Dissertation/Thesis Abstract

Direct and non-invasive assessment of parafoveal capillary anatomy and hemodynamics with an adaptive optics scanning laser ophthalmoscope
by Martin, Joy Annalee, Ph.D., University of Houston, 2006, 154; 3260028
Abstract (Summary)

Purpose. The overall goals of this research were to (1) develop and test direct and non-invasive methods that will allow for the characterization of parafoveal capillary anatomy and hemodynamics and (2) perform the first large scale study of parafoveal capillary hemodynamics and anatomy using these new methods thus providing researchers with a database of normal subject hemodynamic and anatomy results that could be useful in future research of sight threatening diseases such as diabetes, age related macular degeneration, and glaucoma. To achieve these goals we (1) studied and developed new ways to improve image contrast and image processing strategies of parafoveal capillaries and leukocyte movement, (2) developed a method to non-invasively and directly assess capillary leukocyte velocity, (3) investigated the role of the cardiac pulse on leukocyte velocity variability, (4) developed a technique to non-invasively assess leukocyte pulsatility, (5) devised methods to non-invasively assess the foveal avascular zone (FAZ) and adjacent capillary density, (6) collected and processed videos of 29 normal healthy subjects in order to assemble a parafoveal capillary hemodynamic and anatomy database.

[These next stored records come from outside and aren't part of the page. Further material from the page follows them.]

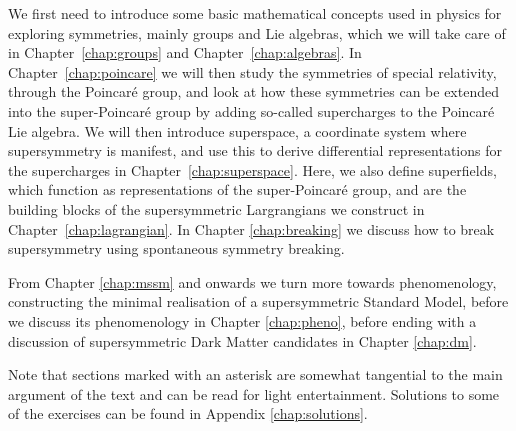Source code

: \documentclass[11pt,a4paper]{book}
\begin{document}
We first need to introduce some basic mathematical concepts used in physics for exploring symmetries, mainly groups and Lie algebras, which we will take care of in Chapter~\ref{chap:groups} and  Chapter~\ref{chap:algebras}. 
In Chapter~\ref{chap:poincare} we will then study the symmetries of special relativity, through the Poincaré group, and look at how these symmetries can be extended into the super-Poincaré group by adding so-called supercharges to the Poincaré Lie algebra.
We will then introduce superspace, a coordinate system where supersymmetry is manifest, and use this to derive differential representations for the supercharges in Chapter~\ref{chap:superspace}. Here, we also define superfields, which function as representations of the super-Poincaré group, and are the building blocks of the supersymmetric Largrangians we construct in Chapter~\ref{chap:lagrangian}. In Chapter \ref{chap:breaking} we discuss how to break supersymmetry using spontaneous symmetry breaking.

From Chapter \ref{chap:mssm} and onwards we turn more towards phenomenology, constructing the minimal realisation of a supersymmetric Standard Model, before we discuss its phenomenology in Chapter \ref{chap:pheno}, before ending with a discussion of supersymmetric Dark Matter candidates in Chapter \ref{chap:dm}.

Note that sections marked with an asterisk are somewhat tangential to the main argument of the text and can be read for light entertainment. Solutions to some of the exercises can be found in Appendix \ref{chap:solutions}.




















\end{document}
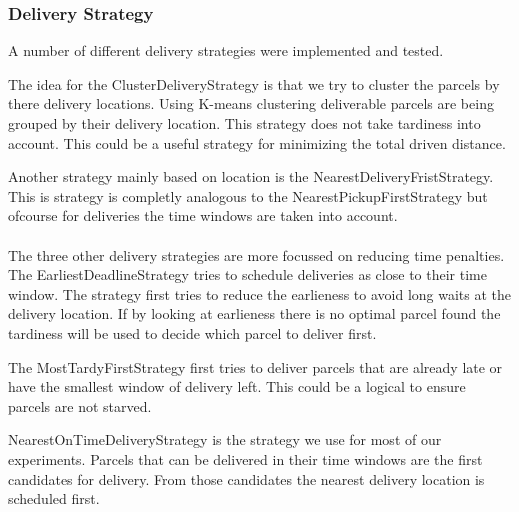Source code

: \documentclass[../main.tex]{subfiles}
\begin{document}
\subsubsection{Delivery Strategy}
A number of different delivery strategies were implemented and tested. 

The idea for the ClusterDeliveryStrategy is that we try to cluster the parcels by there delivery locations. 
Using K-means clustering deliverable parcels are being grouped by their delivery location.
This strategy does not take tardiness into account.
This could be a useful strategy for minimizing the total driven distance. 

Another strategy mainly based on location is the NearestDeliveryFristStrategy.
This is strategy is completly analogous to the NearestPickupFirstStrategy but ofcourse for deliveries the time windows are taken into account.
\\\\
The three other delivery strategies are more focussed on reducing time penalties.
The EarliestDeadlineStrategy tries to schedule deliveries as close to their time window.
The strategy first tries to reduce the earlieness to avoid long waits at the delivery location.
If by looking at earlieness there is no optimal parcel found the tardiness will be used to decide which parcel to deliver first. 

The MostTardyFirstStrategy first tries to deliver parcels that are already late or have the smallest window of delivery left. 
This could be a logical to ensure parcels are not starved.

NearestOnTimeDeliveryStrategy is the strategy we use for most of our experiments. 
Parcels that can be delivered in their time windows are the first candidates for delivery.
From those candidates the nearest delivery location is scheduled first.
\end{document}
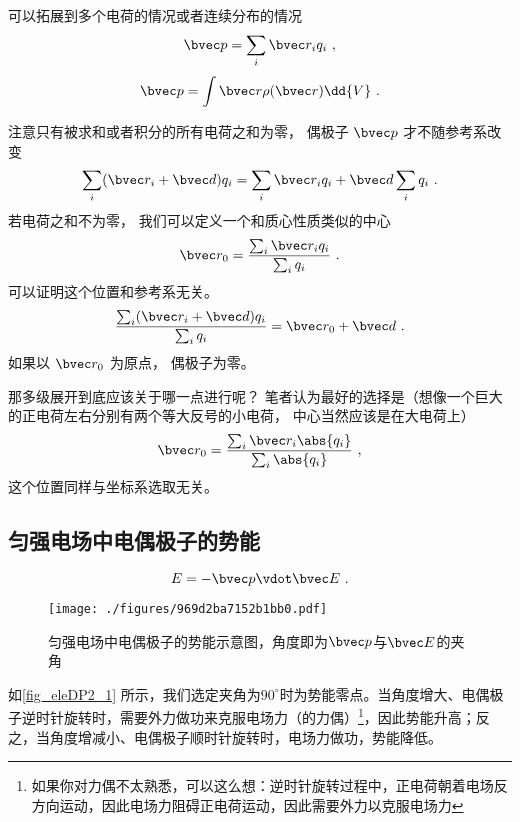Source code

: 

可以拓展到多个电荷的情况或者连续分布的情况
\begin{equation}
\bvec p = \sum_i \bvec r_i q_i~,
\end{equation}
\begin{equation}
\bvec p = \int \bvec r \rho(\bvec r) \dd{V}~.
\end{equation}

注意只有被求和或者积分的所有电荷之和为零， 偶极子 $\bvec p$ 才不随参考系改变
\begin{equation}
\sum_i (\bvec r_i + \bvec d) q_i = \sum_i \bvec r_i q_i + \bvec d \sum_i q_i~.
\end{equation}
若电荷之和不为零， 我们可以定义一个和质心性质类似的中心
\begin{equation}
\bvec r_0 = \frac{\sum_i \bvec r_i q_i}{\sum_i q_i}~.
\end{equation}
可以证明这个位置和参考系无关。
\begin{equation}
\frac{\sum_i (\bvec r_i + \bvec d) q_i}{\sum_i q_i} = \bvec r_0 + \bvec d~.
\end{equation}
如果以 $\bvec r_0$ 为原点， 偶极子为零。

那多级展开到底应该关于哪一点进行呢？ 笔者认为最好的选择是（想像一个巨大的正电荷左右分别有两个等大反号的小电荷， 中心当然应该是在大电荷上）
\begin{equation}
\bvec r_0 = \frac{\sum_i \bvec r_i \abs{q_i}}{\sum_i \abs{q_i}}~,
\end{equation}
这个位置同样与坐标系选取无关。

\subsection{匀强电场中电偶极子的势能}
\begin{equation}\label{eq_eleDP2_1}
E = -\bvec p \vdot \bvec E~.
\end{equation}
\begin{figure}[ht]
\centering
\texttt{[image: ./figures/969d2ba7152b1bb0.pdf]}
\caption{匀强电场中电偶极子的势能示意图，角度即为$\bvec p$与$\bvec E$的夹角} \label{fig_eleDP2_1}
\end{figure}
如\autoref{fig_eleDP2_1} 所示，我们选定夹角为$90^\circ$时为势能零点。当角度增大、电偶极子逆时针旋转时，需要外力做功来克服电场力（的力偶）\footnote{如果你对力偶不太熟悉，可以这么想：逆时针旋转过程中，正电荷朝着电场反方向运动，因此电场力阻碍正电荷运动，因此需要外力以克服电场力}，因此势能升高；反之，当角度增减小、电偶极子顺时针旋转时，电场力做功，势能降低。
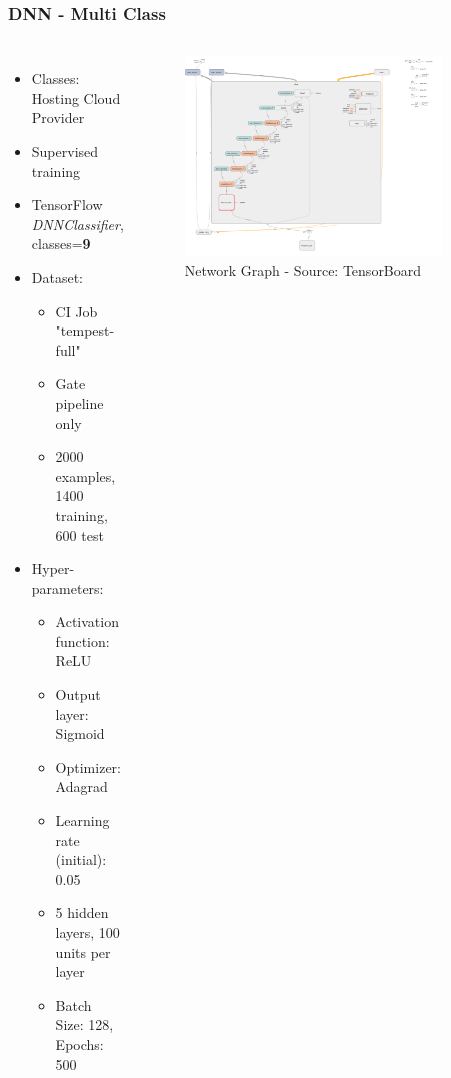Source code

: \documentclass[aspectratio=169,11pt,hyperref={colorlinks=true}]{beamer}
\begin{document}
\begin{frame}
    \frametitle{DNN - Multi Class}
    \begin{columns}
        \begin{itemize}
            \item{Classes: Hosting Cloud Provider}
            \item{Supervised training}
            \item{TensorFlow \emph{DNNClassifier}, classes=\textbf{9}}
            \item{Dataset:}
            \begin{itemize}
              \item{CI Job "tempest-full"}
              \item{Gate pipeline only}
              \item{2000 examples, 1400 training, 600 test}
            \end{itemize}
            \item{Hyper-parameters:}
            \begin{itemize}
              \item{Activation function: ReLU}
              \item{Output layer: Sigmoid}
              \item{Optimizer: Adagrad}
              \item{Learning rate (initial): 0.05}
              \item{5 hidden layers, 100 units per layer}
              \item{Batch Size: 128, Epochs: 500}
            \end{itemize}
        \end{itemize}
        \begin{figure}
        \begin{center}
          \includegraphics[width=0.9\textwidth]{diagrams/binary_class_network_diagram.png}
             \caption{Network Graph - Source: TensorBoard}
        \end{center}
        \end{figure}
    \end{columns}
\end{frame}
\end{document}
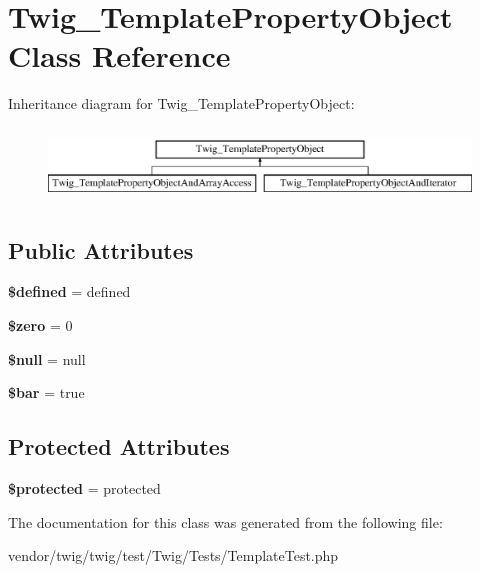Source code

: \hypertarget{classTwig__TemplatePropertyObject}{}\section{Twig\+\_\+\+Template\+Property\+Object Class Reference}
\label{classTwig__TemplatePropertyObject}
Inheritance diagram for Twig\+\_\+\+Template\+Property\+Object\+:\begin{figure}[H]
\begin{center}
\leavevmode
\includegraphics[height=1.951219cm]{classTwig__TemplatePropertyObject}
\end{center}
\end{figure}
\subsection*{Public Attributes}
\begin{DoxyCompactItemize}
\item 
{\bfseries \$defined} = \textquotesingle{}defined\textquotesingle{}\hypertarget{classTwig__TemplatePropertyObject_a6ea2597227d7ac5d4b71076db2ff4660}{}\label{classTwig__TemplatePropertyObject_a6ea2597227d7ac5d4b71076db2ff4660}

\item 
{\bfseries \$zero} = 0\hypertarget{classTwig__TemplatePropertyObject_a92e505533182ce52b1dba6c6d7d713da}{}\label{classTwig__TemplatePropertyObject_a92e505533182ce52b1dba6c6d7d713da}

\item 
{\bfseries \$null} = null\hypertarget{classTwig__TemplatePropertyObject_ad04dd8b51415e31864ad407e9463ce5e}{}\label{classTwig__TemplatePropertyObject_ad04dd8b51415e31864ad407e9463ce5e}

\item 
{\bfseries \$bar} = true\hypertarget{classTwig__TemplatePropertyObject_a4c0ba7b75a57983acc5534a516ef86a8}{}\label{classTwig__TemplatePropertyObject_a4c0ba7b75a57983acc5534a516ef86a8}

\end{DoxyCompactItemize}
\subsection*{Protected Attributes}
\begin{DoxyCompactItemize}
\item 
{\bfseries \$protected} = \textquotesingle{}protected\textquotesingle{}\hypertarget{classTwig__TemplatePropertyObject_ac649e71e2b0b6955bcb0852e9e7c9716}{}\label{classTwig__TemplatePropertyObject_ac649e71e2b0b6955bcb0852e9e7c9716}

\end{DoxyCompactItemize}


The documentation for this class was generated from the following file\+:\begin{DoxyCompactItemize}
\item 
vendor/twig/twig/test/\+Twig/\+Tests/Template\+Test.\+php\end{DoxyCompactItemize}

Methods. In all experiments the subjects were imaged using an adaptive optics scanning laser opthalmoscope (AOSLO). There were 29 subjects in total ranging from 18–39 years of age. All subjects were dilated with tropicamide 1% and phenylephrine hydrochloride 2.5% prior to imaging. The imaging wavelengths used were 660 nm or 532 nm. The field of view was 1.4° x 1.5° or 2.35° x 2.5°. In Experiment (1) the subject's capillaries were imaged in their best focal plane with both wavelength lasers and equal average intensities of the images at the photodetector. Samples of varying diameter capillaries and surrounding retina were selected from the same retinal location per 532 nm and 660 nm wavelength, green and red respectively, for Michelson contrast calculations, Experiment (2) leukocyte velocity was determined in the parafoveal capillaries including the foveal avascular zone border for 16 subjects. Leukocyte velocity was measured directly from movie segments where leukocytes were clearly visible, Experiment (3) a photoplethysmograph was used to record the subject's pulse synchronously with each AOSLO video. Each peak in the subject's pulse was encoded onto the bottom of each corresponding video frame. Parafoveal capillary leukocyte velocities and pulsatility were determined for two capillaries in each of the 8 subjects, and Experiment (4) the FAZ area and diameter in all 20 subjects and surrounding parafoveal cumulative capillary density in 10 subjects were measured.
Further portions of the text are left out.